Prompt:
Exclude the pictures, then copy all remaining records exactly.

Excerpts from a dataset
------------------------------

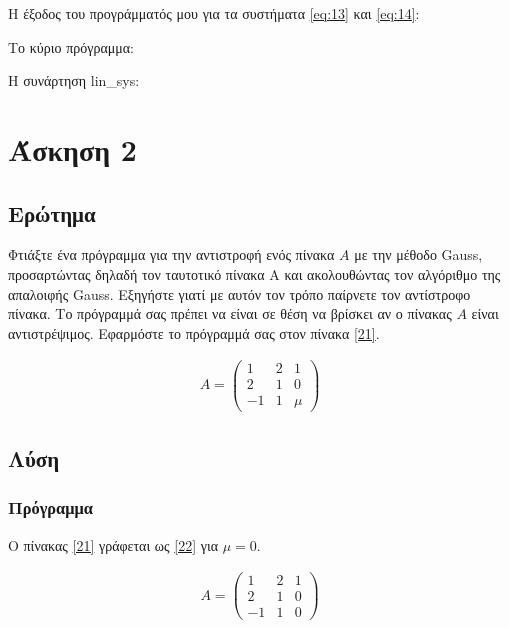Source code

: \documentclass[12pt, fleqn, leqno]{extreport}
\begin{document}
Η έξοδος του προγράμματός μου για τα συστήματα \eqref{eq:13} και \eqref{eq:14}:


\newpage
Το κύριο πρόγραμμα:


\newpage
Η συνάρτηση lin\_sys:\label{lin_sys}


\chapter{Άσκηση 2}
\section{Ερώτημα}

Φτιάξτε ένα πρόγραμμα για την αντιστροφή ενός πίνακα $A$ με την μέθοδο Gauss, προσαρτώντας δηλαδή τον ταυτοτικό πίνακα Α και ακολουθώντας τον αλγόριθμο της απαλοιφής Gauss. Εξηγήστε γιατί με αυτόν τον τρόπο παίρνετε τον αντίστροφο πίνακα. Το πρόγραμμά σας πρέπει να είναι σε θέση να βρίσκει αν ο πίνακας $A$ είναι αντιστρέψιμος. Εφαρμόστε το πρόγραμμά σας στον πίνακα \eqref{21}.

\begin{equation}
    \begin{aligned}
        A = \begin{pmatrix}
            1  & 2 & 1   \\
            2  & 1 & 0   \\
            -1 & 1 & \mu
        \end{pmatrix}\label{21}
    \end{aligned}
\end{equation}


\newpage
\section{Λύση}
\subsection{Πρόγραμμα}

Ο πίνακας \eqref{21} γράφεται ως \eqref{22} για $\mu = 0$.

\begin{equation}
    \begin{aligned}
        A = \begin{pmatrix}
            1  & 2 & 1 \\
            2  & 1 & 0 \\
            -1 & 1 & 0
        \end{pmatrix}\label{22}
    \end{aligned}
\end{equation}
\end{document}
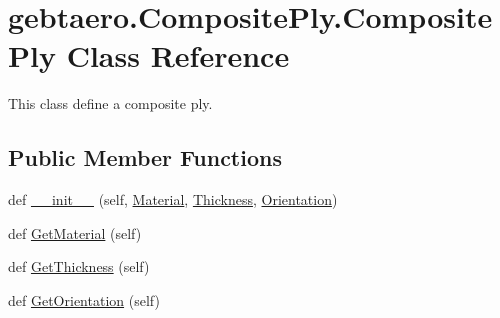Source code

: \hypertarget{classgebtaero_1_1_composite_ply_1_1_composite_ply}{}\section{gebtaero.\+Composite\+Ply.\+Composite\+Ply Class Reference}
\label{classgebtaero_1_1_composite_ply_1_1_composite_ply}


This class define a composite ply.  


\subsection*{Public Member Functions}
\begin{DoxyCompactItemize}
\item 
def \hyperlink{classgebtaero_1_1_composite_ply_1_1_composite_ply_a1165011eca12a4b958aee5cfda595258}{\+\_\+\+\_\+init\+\_\+\+\_\+} (self, \hyperlink{classgebtaero_1_1_composite_ply_1_1_composite_ply_a5ec1ca6af4be2e10bab777f29f469e3e}{Material}, \hyperlink{classgebtaero_1_1_composite_ply_1_1_composite_ply_a0356871876ebf481a0d252f6db1171da}{Thickness}, \hyperlink{classgebtaero_1_1_composite_ply_1_1_composite_ply_a17a90c6f267e88387ac5c06a3dad1cc7}{Orientation})
\item 
def \hyperlink{classgebtaero_1_1_composite_ply_1_1_composite_ply_ae6cc2be5f3b6f81d239215f92db1e410}{Get\+Material} (self)
\item 
def \hyperlink{classgebtaero_1_1_composite_ply_1_1_composite_ply_a87b7989f6e41a5c97d6401d429002731}{Get\+Thickness} (self)
\item 
def \hyperlink{classgebtaero_1_1_composite_ply_1_1_composite_ply_ae60dbb9255f4aac7c6b455ea0f4ea282}{Get\+Orientation} (self)
\end{DoxyCompactItemize}
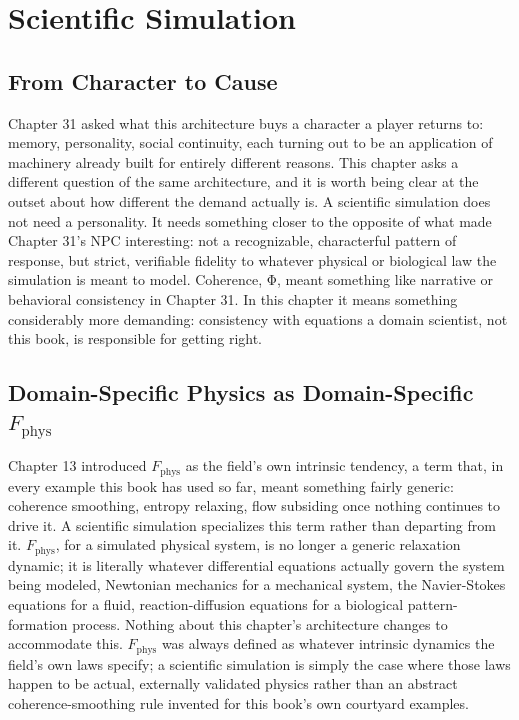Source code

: \chapter{Scientific Simulation}

\section{From Character to Cause}

Chapter 31 asked what this architecture buys a character a player returns to: memory, personality, social continuity, each turning out to be an application of machinery already built for entirely different reasons. This chapter asks a different question of the same architecture, and it is worth being clear at the outset about how different the demand actually is. A scientific simulation does not need a personality. It needs something closer to the opposite of what made Chapter 31's NPC interesting: not a recognizable, characterful pattern of response, but strict, verifiable fidelity to whatever physical or biological law the simulation is meant to model. Coherence, Φ, meant something like narrative or behavioral consistency in Chapter 31. In this chapter it means something considerably more demanding: consistency with equations a domain scientist, not this book, is responsible for getting right.

\section{Domain-Specific Physics as Domain-Specific \(F_{\mathrm{phys}}\)}

Chapter 13 introduced \(F_{\mathrm{phys}}\) as the field's own intrinsic tendency, a term that, in every example this book has used so far, meant something fairly generic: coherence smoothing, entropy relaxing, flow subsiding once nothing continues to drive it. A scientific simulation specializes this term rather than departing from it. \(F_{\mathrm{phys}}\), for a simulated physical system, is no longer a generic relaxation dynamic; it is literally whatever differential equations actually govern the system being modeled, Newtonian mechanics for a mechanical system, the Navier-Stokes equations for a fluid, reaction-diffusion equations for a biological pattern-formation process. Nothing about this chapter's architecture changes to accommodate this. \(F_{\mathrm{phys}}\) was always defined as whatever intrinsic dynamics the field's own laws specify; a scientific simulation is simply the case where those laws happen to be actual, externally validated physics rather than an abstract coherence-smoothing rule invented for this book's own courtyard examples.

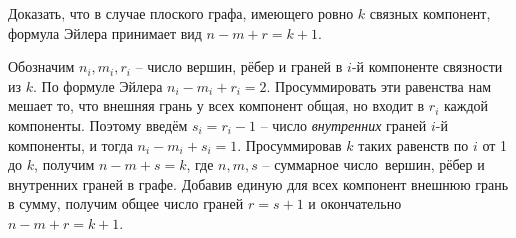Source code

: \documentclass[a4paper,12pt]{article}
\numberwithin{figure}{section}
\begin{document}
\begin{problem}
	Доказать, что в случае плоского графа, имеющего ровно $k$ связных компонент, формула Эйлера принимает вид $n-m+r=k+1$.
\end{problem}
\begin{solution}
	Обозначим $n_i,m_i,r_i$ -- число вершин, рёбер и граней в $i$-й компоненте связности из $k$. По формуле Эйлера $n_i-m_i+r_i=2$. Просуммировать эти равенства нам мешает то, что внешняя грань у всех компонент общая, но входит в $r_i$ каждой компоненты. Поэтому введём $s_i=r_i-1$ -- число \textit{внутренних} граней $i$-й компоненты, и тогда $n_i-m_i+s_i=1$. Просуммировав $k$ таких равенств по $i$ от 1 до $k$, получим $n-m+s=k$, где $n,m,s$ -- суммарное число вершин, рёбер и внутренних граней в графе. Добавив единую для всех компонент внешнюю грань в сумму, получим общее число граней $r=s+1$ и окончательно $n-m+r=k+1$.
\end{solution}
\end{document}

------------------------------

Task solution:
Source code

: \documentclass[12pt, fleqn, leqno]{extreport}
\begin{document}
Η έξοδος του προγράμματός μου για τα συστήματα \eqref{eq:13} και \eqref{eq:14}:


\newpage
Το κύριο πρόγραμμα:


\newpage
Η συνάρτηση lin\_sys:\label{lin_sys}


\chapter{Άσκηση 2}
\section{Ερώτημα}

Φτιάξτε ένα πρόγραμμα για την αντιστροφή ενός πίνακα $A$ με την μέθοδο Gauss, προσαρτώντας δηλαδή τον ταυτοτικό πίνακα Α και ακολουθώντας τον αλγόριθμο της απαλοιφής Gauss. Εξηγήστε γιατί με αυτόν τον τρόπο παίρνετε τον αντίστροφο πίνακα. Το πρόγραμμά σας πρέπει να είναι σε θέση να βρίσκει αν ο πίνακας $A$ είναι αντιστρέψιμος. Εφαρμόστε το πρόγραμμά σας στον πίνακα \eqref{21}.

\begin{equation}
    \begin{aligned}
        A = \begin{pmatrix}
            1  & 2 & 1   \\
            2  & 1 & 0   \\
            -1 & 1 & \mu
        \end{pmatrix}\label{21}
    \end{aligned}
\end{equation}


\newpage
\section{Λύση}
\subsection{Πρόγραμμα}

Ο πίνακας \eqref{21} γράφεται ως \eqref{22} για $\mu = 0$.

\begin{equation}
    \begin{aligned}
        A = \begin{pmatrix}
            1  & 2 & 1 \\
            2  & 1 & 0 \\
            -1 & 1 & 0
        \end{pmatrix}\label{22}
    \end{aligned}
\end{equation}
\end{document}
Source code

: \hypertarget{classgebtaero_1_1_composite_ply_1_1_composite_ply}{}\section{gebtaero.\+Composite\+Ply.\+Composite\+Ply Class Reference}
\label{classgebtaero_1_1_composite_ply_1_1_composite_ply}


This class define a composite ply.  


\subsection*{Public Member Functions}
\begin{DoxyCompactItemize}
\item 
def \hyperlink{classgebtaero_1_1_composite_ply_1_1_composite_ply_a1165011eca12a4b958aee5cfda595258}{\+\_\+\+\_\+init\+\_\+\+\_\+} (self, \hyperlink{classgebtaero_1_1_composite_ply_1_1_composite_ply_a5ec1ca6af4be2e10bab777f29f469e3e}{Material}, \hyperlink{classgebtaero_1_1_composite_ply_1_1_composite_ply_a0356871876ebf481a0d252f6db1171da}{Thickness}, \hyperlink{classgebtaero_1_1_composite_ply_1_1_composite_ply_a17a90c6f267e88387ac5c06a3dad1cc7}{Orientation})
\item 
def \hyperlink{classgebtaero_1_1_composite_ply_1_1_composite_ply_ae6cc2be5f3b6f81d239215f92db1e410}{Get\+Material} (self)
\item 
def \hyperlink{classgebtaero_1_1_composite_ply_1_1_composite_ply_a87b7989f6e41a5c97d6401d429002731}{Get\+Thickness} (self)
\item 
def \hyperlink{classgebtaero_1_1_composite_ply_1_1_composite_ply_ae60dbb9255f4aac7c6b455ea0f4ea282}{Get\+Orientation} (self)
\end{DoxyCompactItemize}
Source code

: \chapter{Scientific Simulation}

\section{From Character to Cause}

Chapter 31 asked what this architecture buys a character a player returns to: memory, personality, social continuity, each turning out to be an application of machinery already built for entirely different reasons. This chapter asks a different question of the same architecture, and it is worth being clear at the outset about how different the demand actually is. A scientific simulation does not need a personality. It needs something closer to the opposite of what made Chapter 31's NPC interesting: not a recognizable, characterful pattern of response, but strict, verifiable fidelity to whatever physical or biological law the simulation is meant to model. Coherence, Φ, meant something like narrative or behavioral consistency in Chapter 31. In this chapter it means something considerably more demanding: consistency with equations a domain scientist, not this book, is responsible for getting right.

\section{Domain-Specific Physics as Domain-Specific \(F_{\mathrm{phys}}\)}

Chapter 13 introduced \(F_{\mathrm{phys}}\) as the field's own intrinsic tendency, a term that, in every example this book has used so far, meant something fairly generic: coherence smoothing, entropy relaxing, flow subsiding once nothing continues to drive it. A scientific simulation specializes this term rather than departing from it. \(F_{\mathrm{phys}}\), for a simulated physical system, is no longer a generic relaxation dynamic; it is literally whatever differential equations actually govern the system being modeled, Newtonian mechanics for a mechanical system, the Navier-Stokes equations for a fluid, reaction-diffusion equations for a biological pattern-formation process. Nothing about this chapter's architecture changes to accommodate this. \(F_{\mathrm{phys}}\) was always defined as whatever intrinsic dynamics the field's own laws specify; a scientific simulation is simply the case where those laws happen to be actual, externally validated physics rather than an abstract coherence-smoothing rule invented for this book's own courtyard examples.

Source code

: \documentclass[a4paper,12pt]{article}
\numberwithin{figure}{section}
\begin{document}
\begin{problem}
	Доказать, что в случае плоского графа, имеющего ровно $k$ связных компонент, формула Эйлера принимает вид $n-m+r=k+1$.
\end{problem}
\begin{solution}
	Обозначим $n_i,m_i,r_i$ -- число вершин, рёбер и граней в $i$-й компоненте связности из $k$. По формуле Эйлера $n_i-m_i+r_i=2$. Просуммировать эти равенства нам мешает то, что внешняя грань у всех компонент общая, но входит в $r_i$ каждой компоненты. Поэтому введём $s_i=r_i-1$ -- число \textit{внутренних} граней $i$-й компоненты, и тогда $n_i-m_i+s_i=1$. Просуммировав $k$ таких равенств по $i$ от 1 до $k$, получим $n-m+s=k$, где $n,m,s$ -- суммарное число вершин, рёбер и внутренних граней в графе. Добавив единую для всех компонент внешнюю грань в сумму, получим общее число граней $r=s+1$ и окончательно $n-m+r=k+1$.
\end{solution}
\end{document}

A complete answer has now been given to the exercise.